Codes and Functionalities
In this section, we explain each part of the code (sorted in directories) and what they do in accordance with our paper’s analyses.
Note
The FileIO
class and the KLdivergence
function are included in multiple Python scripts for
convenience purposes only. In reality, it is okay to write a separate module to house these! In fact,
the FileIO
class is now part of PyCytoData, which makes life easier.
Directory: batch
This directory contains codes used to benchmark batch correction methods as shown in the
Comparing Batch Normalization Methods using Cytomulate section. The data_gen.py
generates datasets with multiple batches using the complex simulation functionalities
of Cytomulate; then, batch_correction.R
performs batch correction. Finally,
benchmark.py
computes the benchmarks as shown in paper.
Directory: clustering
This directory contains codes used to benchmark clustering methods as shown in the
Validating Clustering Performance using Cytomulate The overall structure is similar
to that of batch correction codes with the exception of clustering.R
which performs
clustering rather than batch correction and benchmark.py
which uses a different
metric.
Directory: masking
These codes are used to randomly mask cells in the Levine_32dim dataset to assess the performance
of all of the methods. The data_gen.py
generates the masked cell types and datasets, whereas
the compute_kl.py
computes the KL benchmark each method as presented in Fig. 5 of our paper.

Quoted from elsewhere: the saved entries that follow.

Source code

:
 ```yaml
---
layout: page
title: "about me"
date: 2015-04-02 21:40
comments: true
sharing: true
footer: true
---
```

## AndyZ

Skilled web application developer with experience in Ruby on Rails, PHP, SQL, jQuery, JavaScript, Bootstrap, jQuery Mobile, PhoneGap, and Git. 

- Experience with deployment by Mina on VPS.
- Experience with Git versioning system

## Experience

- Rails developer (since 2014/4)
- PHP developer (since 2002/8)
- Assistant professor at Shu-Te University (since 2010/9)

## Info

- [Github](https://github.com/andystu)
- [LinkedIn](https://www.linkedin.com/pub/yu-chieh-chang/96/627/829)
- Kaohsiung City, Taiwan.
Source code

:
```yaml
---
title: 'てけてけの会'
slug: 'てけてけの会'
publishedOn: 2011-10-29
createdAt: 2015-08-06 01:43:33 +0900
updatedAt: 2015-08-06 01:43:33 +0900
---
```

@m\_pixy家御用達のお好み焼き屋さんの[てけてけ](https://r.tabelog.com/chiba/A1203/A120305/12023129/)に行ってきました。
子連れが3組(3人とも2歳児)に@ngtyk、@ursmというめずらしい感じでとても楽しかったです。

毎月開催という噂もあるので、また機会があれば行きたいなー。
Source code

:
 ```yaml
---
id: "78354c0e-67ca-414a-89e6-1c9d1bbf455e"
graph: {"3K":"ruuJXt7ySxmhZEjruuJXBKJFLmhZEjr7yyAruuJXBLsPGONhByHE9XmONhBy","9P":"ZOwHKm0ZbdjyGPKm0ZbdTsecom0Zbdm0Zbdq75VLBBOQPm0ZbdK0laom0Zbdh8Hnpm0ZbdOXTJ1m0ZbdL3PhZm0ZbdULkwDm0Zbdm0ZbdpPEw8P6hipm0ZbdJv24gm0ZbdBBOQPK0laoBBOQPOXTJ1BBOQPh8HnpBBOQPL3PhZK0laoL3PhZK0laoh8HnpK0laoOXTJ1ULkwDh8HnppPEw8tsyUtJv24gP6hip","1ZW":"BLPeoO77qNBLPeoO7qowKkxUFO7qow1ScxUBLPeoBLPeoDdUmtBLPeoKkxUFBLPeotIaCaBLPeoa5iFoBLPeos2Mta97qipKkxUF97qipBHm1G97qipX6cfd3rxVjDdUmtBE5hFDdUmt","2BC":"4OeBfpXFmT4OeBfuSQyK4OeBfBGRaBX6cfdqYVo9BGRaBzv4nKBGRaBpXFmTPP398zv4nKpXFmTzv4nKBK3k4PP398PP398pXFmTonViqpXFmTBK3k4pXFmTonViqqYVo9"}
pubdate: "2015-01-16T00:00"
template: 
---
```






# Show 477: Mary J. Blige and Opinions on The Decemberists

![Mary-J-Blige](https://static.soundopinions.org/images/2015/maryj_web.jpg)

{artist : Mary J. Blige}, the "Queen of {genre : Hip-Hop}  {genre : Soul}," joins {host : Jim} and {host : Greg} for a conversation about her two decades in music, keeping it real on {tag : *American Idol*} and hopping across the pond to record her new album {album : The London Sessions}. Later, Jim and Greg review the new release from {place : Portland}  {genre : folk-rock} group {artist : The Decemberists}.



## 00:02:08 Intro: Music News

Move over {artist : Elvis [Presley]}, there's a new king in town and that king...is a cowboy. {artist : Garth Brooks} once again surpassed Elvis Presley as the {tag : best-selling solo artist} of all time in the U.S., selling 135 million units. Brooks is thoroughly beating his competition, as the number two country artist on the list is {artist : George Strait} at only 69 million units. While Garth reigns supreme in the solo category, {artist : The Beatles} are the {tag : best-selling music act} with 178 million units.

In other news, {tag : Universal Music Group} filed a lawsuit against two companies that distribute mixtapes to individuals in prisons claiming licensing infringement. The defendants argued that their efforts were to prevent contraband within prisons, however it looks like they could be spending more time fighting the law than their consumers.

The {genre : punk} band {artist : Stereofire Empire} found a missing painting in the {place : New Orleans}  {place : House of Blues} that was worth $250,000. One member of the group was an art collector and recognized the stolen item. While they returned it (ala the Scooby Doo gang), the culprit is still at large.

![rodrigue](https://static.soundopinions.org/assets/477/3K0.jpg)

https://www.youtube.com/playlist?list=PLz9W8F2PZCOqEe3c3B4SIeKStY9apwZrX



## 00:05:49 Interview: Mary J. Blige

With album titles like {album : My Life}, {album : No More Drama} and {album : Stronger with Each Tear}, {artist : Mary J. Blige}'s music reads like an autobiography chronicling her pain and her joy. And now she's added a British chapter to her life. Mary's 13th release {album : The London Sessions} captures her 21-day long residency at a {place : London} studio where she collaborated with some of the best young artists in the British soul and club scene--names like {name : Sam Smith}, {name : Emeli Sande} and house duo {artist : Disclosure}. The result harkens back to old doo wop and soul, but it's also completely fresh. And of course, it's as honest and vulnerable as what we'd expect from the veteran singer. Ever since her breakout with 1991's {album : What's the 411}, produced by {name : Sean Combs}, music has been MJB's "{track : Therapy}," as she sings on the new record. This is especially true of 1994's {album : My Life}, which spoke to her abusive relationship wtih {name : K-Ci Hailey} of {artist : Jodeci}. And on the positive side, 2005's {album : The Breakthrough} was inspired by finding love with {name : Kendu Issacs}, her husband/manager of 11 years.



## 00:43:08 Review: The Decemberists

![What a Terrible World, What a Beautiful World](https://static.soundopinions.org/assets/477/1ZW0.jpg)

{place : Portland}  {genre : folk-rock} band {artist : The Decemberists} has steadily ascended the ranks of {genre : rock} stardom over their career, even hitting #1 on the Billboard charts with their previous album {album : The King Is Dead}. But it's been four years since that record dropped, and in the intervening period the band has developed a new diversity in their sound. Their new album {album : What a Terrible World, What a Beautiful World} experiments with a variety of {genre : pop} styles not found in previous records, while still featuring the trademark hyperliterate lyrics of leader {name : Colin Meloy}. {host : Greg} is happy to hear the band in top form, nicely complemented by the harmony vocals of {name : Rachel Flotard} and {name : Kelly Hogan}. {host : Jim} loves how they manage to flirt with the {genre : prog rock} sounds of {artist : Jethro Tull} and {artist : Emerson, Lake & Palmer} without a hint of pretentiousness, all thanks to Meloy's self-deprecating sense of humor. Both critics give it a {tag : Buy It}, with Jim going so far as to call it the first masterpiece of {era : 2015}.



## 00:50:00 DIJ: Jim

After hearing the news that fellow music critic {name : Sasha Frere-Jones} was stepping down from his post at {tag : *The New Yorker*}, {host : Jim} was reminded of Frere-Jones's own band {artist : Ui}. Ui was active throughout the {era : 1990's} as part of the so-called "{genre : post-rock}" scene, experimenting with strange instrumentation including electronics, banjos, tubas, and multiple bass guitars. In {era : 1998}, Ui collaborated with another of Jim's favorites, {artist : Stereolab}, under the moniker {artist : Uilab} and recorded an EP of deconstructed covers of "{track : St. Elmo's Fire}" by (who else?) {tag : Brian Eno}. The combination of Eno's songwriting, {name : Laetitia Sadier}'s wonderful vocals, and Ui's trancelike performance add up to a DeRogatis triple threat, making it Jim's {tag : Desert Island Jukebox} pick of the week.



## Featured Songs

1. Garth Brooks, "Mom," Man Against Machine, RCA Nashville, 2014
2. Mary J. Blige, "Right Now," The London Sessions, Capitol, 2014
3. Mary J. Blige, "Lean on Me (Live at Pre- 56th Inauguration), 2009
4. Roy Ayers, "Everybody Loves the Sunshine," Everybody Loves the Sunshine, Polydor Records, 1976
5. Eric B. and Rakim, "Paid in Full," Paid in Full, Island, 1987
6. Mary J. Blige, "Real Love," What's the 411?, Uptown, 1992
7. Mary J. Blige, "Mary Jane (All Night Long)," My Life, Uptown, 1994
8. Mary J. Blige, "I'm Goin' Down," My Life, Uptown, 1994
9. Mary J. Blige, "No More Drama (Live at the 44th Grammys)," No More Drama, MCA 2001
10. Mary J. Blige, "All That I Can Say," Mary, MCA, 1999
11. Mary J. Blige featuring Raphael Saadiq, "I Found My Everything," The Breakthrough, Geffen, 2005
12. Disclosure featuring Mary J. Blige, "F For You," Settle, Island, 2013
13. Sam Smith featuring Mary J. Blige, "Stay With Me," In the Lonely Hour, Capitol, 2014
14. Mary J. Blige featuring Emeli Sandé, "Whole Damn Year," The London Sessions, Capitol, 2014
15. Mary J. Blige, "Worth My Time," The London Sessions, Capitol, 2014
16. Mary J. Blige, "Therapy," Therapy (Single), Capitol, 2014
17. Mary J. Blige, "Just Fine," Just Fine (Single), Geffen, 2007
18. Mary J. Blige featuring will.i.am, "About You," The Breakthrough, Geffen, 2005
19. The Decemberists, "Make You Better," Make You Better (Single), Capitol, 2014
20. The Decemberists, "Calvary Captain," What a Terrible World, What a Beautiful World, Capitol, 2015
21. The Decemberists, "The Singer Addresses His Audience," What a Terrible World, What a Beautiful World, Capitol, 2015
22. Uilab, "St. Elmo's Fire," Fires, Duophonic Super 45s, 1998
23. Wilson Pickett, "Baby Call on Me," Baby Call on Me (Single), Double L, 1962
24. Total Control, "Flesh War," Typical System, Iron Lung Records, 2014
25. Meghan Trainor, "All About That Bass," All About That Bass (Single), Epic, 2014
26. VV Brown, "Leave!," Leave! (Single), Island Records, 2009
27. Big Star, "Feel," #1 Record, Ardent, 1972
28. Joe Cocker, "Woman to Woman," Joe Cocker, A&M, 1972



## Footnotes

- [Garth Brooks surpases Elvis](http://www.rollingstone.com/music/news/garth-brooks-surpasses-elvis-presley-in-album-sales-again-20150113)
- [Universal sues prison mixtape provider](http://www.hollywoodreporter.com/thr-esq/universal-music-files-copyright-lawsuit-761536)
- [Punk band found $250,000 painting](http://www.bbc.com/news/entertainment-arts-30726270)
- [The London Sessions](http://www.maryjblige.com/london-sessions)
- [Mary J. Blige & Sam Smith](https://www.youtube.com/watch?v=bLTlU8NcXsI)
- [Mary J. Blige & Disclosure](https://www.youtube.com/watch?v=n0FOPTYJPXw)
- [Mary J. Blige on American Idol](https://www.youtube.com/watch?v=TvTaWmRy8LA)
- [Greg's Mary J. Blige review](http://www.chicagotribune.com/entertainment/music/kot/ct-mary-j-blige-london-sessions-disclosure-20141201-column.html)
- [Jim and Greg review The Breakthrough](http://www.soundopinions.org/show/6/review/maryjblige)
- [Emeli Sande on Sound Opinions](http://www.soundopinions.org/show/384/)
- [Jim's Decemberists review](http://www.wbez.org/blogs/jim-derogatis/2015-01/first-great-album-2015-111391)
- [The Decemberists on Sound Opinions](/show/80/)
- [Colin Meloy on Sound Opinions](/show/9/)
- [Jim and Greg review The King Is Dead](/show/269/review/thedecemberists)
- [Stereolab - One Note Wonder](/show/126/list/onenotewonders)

These results are presented in the Cytomulate is robust against cell-type resolution secion.
Directory: metric_computation
This directory contains codes to compute the main metrics used in our paper. The three
main metrics on mean, covariance, and KL divergence are computed in python. The pMSE metric
from synthpop
is computed in R.
Directory: processing_time
The R script in this directory benchmarks the processing times of Cytomulate competitors in R.
Since Cytomulate is the only Python method in our paper, it is not included in the R script.
Rather, if the benchmarking of Cytomulate is desired, you can use the /usr/bin/time
in linux
for timing Cytomulate’s CLI or use the various timing modules in python.
The results of processing time and Cytomulate’s efficiency are included in the Cytomulate is efficient section of our paper.
Directory: simulations
This directory contains codes to generate the simulation results for each method. Each script is named according to the method. Note that only Cytomulate is in Python, while all others are using R. These results are used throughout our paper.